It’s pastie time again. The filling in these pasties was fairly Cornish- onion, carrot, parsnip, potato. I found this puff pastry hard to digest. The sheets were left over in my fridge. For my next lot, I’ll focus on a good home-made short crust pastry.

There’s always soup in my kitchen. We don’t wait for Autumn or cooler weather to make good soup- we have it all year round. I am passionate about the building of a good soup. My soups are never randomly made. I like colour combinations, creating different flavour bases via a finely chopped soffritto, and seeking pleasing presentations so that you mangiare con gli occhi, or eat with the eyes before tasting the soup. Today, I wanted to paint a monochromatic soup in white and pale green, a contrast to today’s earthy dark rye bread. After building a soffritto of finely chopped garlic, fresh rosemary, a few anchovies and a pinch of ground chilli, I added a pile of cooked cannellini beans, shredded pale green cabbage ( wongbok cabbage which cooks quickly), and a handful of Pantacce pasta. A little grated Parmigiano Reggiano at the table and buon appetito. It’s ready.

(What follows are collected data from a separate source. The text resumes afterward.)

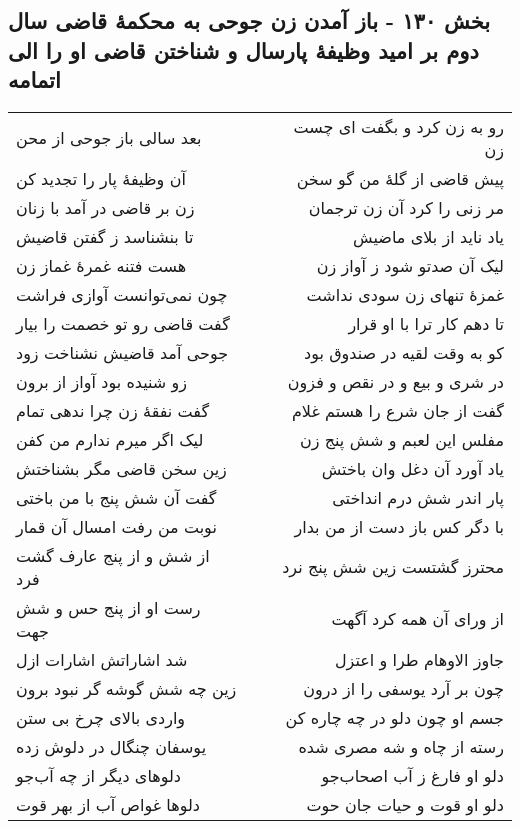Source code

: \begin{center}
\section*{بخش ۱۳۰ - باز آمدن زن جوحی به محکمهٔ قاضی سال دوم بر امید وظیفهٔ پارسال و شناختن قاضی او را الی اتمامه}
\label{sec:sh130}
\begin{longtable}{l p{0.5cm} r}
بعد سالی باز جوحی از محن
&&
رو به زن کرد و بگفت ای چست زن
\\
آن وظیفهٔ پار را تجدید کن
&&
پیش قاضی از گلهٔ من گو سخن
\\
زن بر قاضی در آمد با زنان
&&
مر زنی را کرد آن زن ترجمان
\\
تا بنشناسد ز گفتن قاضیش
&&
یاد ناید از بلای ماضیش
\\
هست فتنه غمرهٔ غماز زن
&&
لیک آن صدتو شود ز آواز زن
\\
چون نمی‌توانست آوازی فراشت
&&
غمزهٔ تنهای زن سودی نداشت
\\
گفت قاضی رو تو خصمت را بیار
&&
تا دهم کار ترا با او قرار
\\
جوحی آمد قاضیش نشناخت زود
&&
کو به وقت لقیه در صندوق بود
\\
زو شنیده بود آواز از برون
&&
در شری و بیع و در نقص و فزون
\\
گفت نفقهٔ زن چرا ندهی تمام
&&
گفت از جان شرع را هستم غلام
\\
لیک اگر میرم ندارم من کفن
&&
مفلس این لعبم و شش پنج زن
\\
زین سخن قاضی مگر بشناختش
&&
یاد آورد آن دغل وان باختش
\\
گفت آن شش پنج با من باختی
&&
پار اندر شش درم انداختی
\\
نوبت من رفت امسال آن قمار
&&
با دگر کس باز دست از من بدار
\\
از شش و از پنج عارف گشت فرد
&&
محترز گشتست زین شش پنج نرد
\\
رست او از پنج حس و شش جهت
&&
از ورای آن همه کرد آگهت
\\
شد اشاراتش اشارات ازل
&&
جاوز الاوهام طرا و اعتزل
\\
زین چه شش گوشه گر نبود برون
&&
چون بر آرد یوسفی را از درون
\\
واردی بالای چرخ بی ستن
&&
جسم او چون دلو در چه چاره کن
\\
یوسفان چنگال در دلوش زده
&&
رسته از چاه و شه مصری شده
\\
دلوهای دیگر از چه آب‌جو
&&
دلو او فارغ ز آب اصحاب‌جو
\\
دلوها غواص آب از بهر قوت
&&
دلو او قوت و حیات جان حوت
\\

\end{longtable}
\end{center}
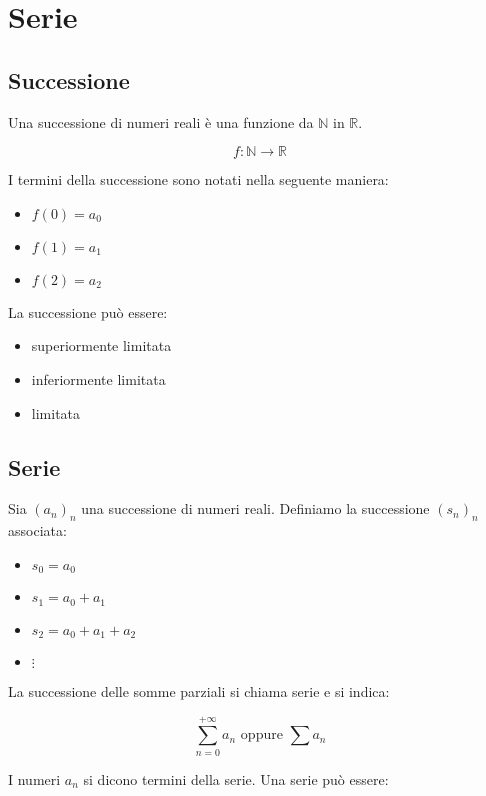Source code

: \documentclass{subfiles}
\begin{document}
\section{Serie}

\subsection{Successione}

Una successione di numeri reali è una funzione da $\mathbb{N}$ in $\mathbb{R}$.

$$
f: \mathbb{N} \to \mathbb{R}
$$

\noindent
I termini della successione sono notati nella seguente maniera:

\begin{itemize}
    \item $f(0) = a_0$
    \item $f(1) = a_1$
    \item $f(2) = a_2$
\end{itemize}

\noindent
La successione può essere:

\begin{itemize}
    \item superiormente limitata
    \item inferiormente limitata
    \item limitata
\end{itemize}


\subsection{Serie}

Sia $(a_n)_n$ una successione di numeri reali. Definiamo la successione $(s_n)_n$ associata:

\begin{itemize}
    \item $s_0 = a_0$
    \item $s_1 = a_0 + a_1$
    \item $s_2 = a_0 + a_1 + a_2$
    \item $\vdots$
\end{itemize}

\noindent
La successione delle somme parziali si chiama serie e si indica:

$$
\sum_{n = 0}^{+\infty} a_n \text{ oppure } \sum a_n
$$

\noindent
I numeri $a_n$ si dicono termini della serie. Una serie può essere:
\end{document}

Another cold day soup was built with Autumn colours, a typical Ribollita style soup. The soffritto build included onion, carrot, celery, and garlic. Once softened in EV olive oil, I added borlotti beans, more carrot, shredded cavolo nero, and some halved cherry tomatoes. This dense soup was served with a hunk of white sourdough.

Plain white Sourdough made with a stiff starter, recipe by Maree Tink, available on her Facebook site, Sourdough Baking Australia. More about this bread and other sourdough information in my next post.

A new cake has come into my life. I love flourless cakes that aren’t too cloying. This one has four ingredients ( butter, sugar, walnuts, eggs)  and can be whipped up in a few minutes. It is dense, is a great keeper and très French. The recipe for Walnut Cake from Perigord can be found here.

That’s a quick roundup of the kitchen treasure this month.  Thanks as always to Sherry, of Sherry’s Pickings, for the link up to In My Kitchen.

Summer Buddha Bowls

Buddha bowls have made a mysterious appearance around here lately. They are deceptive little meals. Initially, they seem easy enough- shove a few things in a bowl, grab a fork or chopsticks and plonk yourself and filled bowl in front of Netflix, then veg out – literally. But once you get into the building stage, you may find yourself led down a culinary rabbit hole, creating more and more interesting elements to complement your initial idea.

Buddha bowls, otherwise known as macro or hippy bowls, have been around for a few years, spreading from the inner suburban haunts of the hipster to outer suburban cafés and the countryside. According to the urban dictionary, ‘Buddha bowls are packed so full that they have a rounded belly appearance on the top much like the belly of a buddha’. While I’m not one for succumbing to food trends, I love a hippy macro buddha bowl in summer, so long as certain conventions are followed.

A fine Buddha Bowl is one where the individual elements and flavours complement each other culturally and ethnically. I tend to apply this general principle to other plated meals too. I don’t like mixing Middle Eastern foods with Asian, or Mediterranean with Indonesian, though I have eaten some culturally mismatched foods in cafes which make me cringe. I like to start with a particular cuisine- Japanese, for example, then ferret around the pantry and fridge finding elements that build on that theme. You could add more guidelines: there should be contrast in colour and texture and the composition should be appealing to the eye and not look like a dog’s dinner. Try to include one grain, preferably a wholegrain, the macro element, and some form of protein- such as egg, fish, pulses, beans, or tofu, as well as fresh uncooked vegetables, something pickled, seeds or nuts, and a good dressing. Your bowl doesn’t have to be overflowing like a fat Buddha- a few contrasting elements with some good flavour is all you need.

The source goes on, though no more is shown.